May 25, 2022
This week, communal leaders from the Federation and Federation’s Jewish Community Relations Council (JCRC) are meeting for the first sessions of the Dialogue Across Difference, a series of gatherings that seeks to build a culture of civil discourse, shifts how we disagree and debate, and plants seeds for creating a more vibrant and inclusive community.
For this endeavor, the JCRC is partnering with Resetting the Table, a nonpartisan organization that works with communities like ours to learn the art of having constructive conversations about contentious issues.
The need is clear.
This week, the horrific murder of 19 children and two teachers in a school shooting in Uvalde, Texas, reignited our country’s long, divisive debate over stopping gun violence. This heartbreaking event highlights the urgency of relearning how to effectively communicate with each other and talk, not at each other or past each other. We need to learn to honor and respect our shared and different experiences and values in a way that will allow us to put aside long-held stereotypes and move past stalemates to find common humanity and a safer tomorrow.
This polarization that afflicts our broader society is also present in our Jewish community. Debates about controversial topics easily descend into demonization, diminishing trust and becoming so fraught that many end up steering clear of engaging entirely.
This is the case with one of the most important issues of our time—Israel, our Jewish homeland and a focus of Jewish identity and peoplehood. The goal of our JCRC’s work with Resetting the Table is to foster civil discussion and debate about Israel, to move the conversation away from both avoidance and acrimony, neither of which is productive.
To achieve its goal of empowering people to have nuanced conversations about Israel, the JCRC’s Israel Affairs Committee proposed bringing in Resetting the Table for a series of Dialogue Across Difference workshops.

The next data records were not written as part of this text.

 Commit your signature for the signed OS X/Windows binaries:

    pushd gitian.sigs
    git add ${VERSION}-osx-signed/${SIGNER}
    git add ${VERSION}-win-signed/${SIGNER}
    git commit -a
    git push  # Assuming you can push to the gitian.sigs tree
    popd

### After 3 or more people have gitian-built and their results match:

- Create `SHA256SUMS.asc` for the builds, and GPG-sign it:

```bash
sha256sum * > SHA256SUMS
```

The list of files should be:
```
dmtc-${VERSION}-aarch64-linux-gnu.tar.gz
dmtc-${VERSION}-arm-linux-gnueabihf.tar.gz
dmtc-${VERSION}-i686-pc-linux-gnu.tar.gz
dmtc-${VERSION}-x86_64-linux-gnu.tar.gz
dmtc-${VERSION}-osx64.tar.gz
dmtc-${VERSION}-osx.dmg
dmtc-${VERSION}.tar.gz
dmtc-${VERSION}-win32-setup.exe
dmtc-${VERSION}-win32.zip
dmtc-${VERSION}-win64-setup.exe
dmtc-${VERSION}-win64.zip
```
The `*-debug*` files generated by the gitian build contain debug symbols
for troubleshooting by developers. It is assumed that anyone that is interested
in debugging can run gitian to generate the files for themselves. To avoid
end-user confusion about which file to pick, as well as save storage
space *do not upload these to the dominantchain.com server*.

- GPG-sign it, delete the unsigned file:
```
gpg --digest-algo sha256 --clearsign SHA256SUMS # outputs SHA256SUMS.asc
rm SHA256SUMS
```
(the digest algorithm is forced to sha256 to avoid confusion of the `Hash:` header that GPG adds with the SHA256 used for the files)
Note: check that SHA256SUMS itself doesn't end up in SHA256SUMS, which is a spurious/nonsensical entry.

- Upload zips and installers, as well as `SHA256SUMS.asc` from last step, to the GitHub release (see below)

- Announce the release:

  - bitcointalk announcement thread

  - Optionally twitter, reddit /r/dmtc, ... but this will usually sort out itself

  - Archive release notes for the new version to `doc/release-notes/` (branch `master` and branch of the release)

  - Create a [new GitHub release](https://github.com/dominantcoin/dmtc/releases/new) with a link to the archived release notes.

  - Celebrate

At these gatherings, participants will gain clarity into their own perspectives, air shared viewpoints and differences of opinion, and master skills for discussing those differences as a pathway to understanding and learning. They will strengthen relationships and foster habits of collaboration that build trust and enable us to move forward, together, on addressing community priorities.
Bringing Dialogue Across Difference is just a first step in working to help our community embrace one of the JCRC’s core values, Elu V’Elu, or an openness to multiple perspectives. This Jewish approach asks us to recognize that there are multiple sides of an issue, be open to hearing views that are not our own, and grapple with complexity. I look forward to being on this journey together with you—we will be better and stronger for it.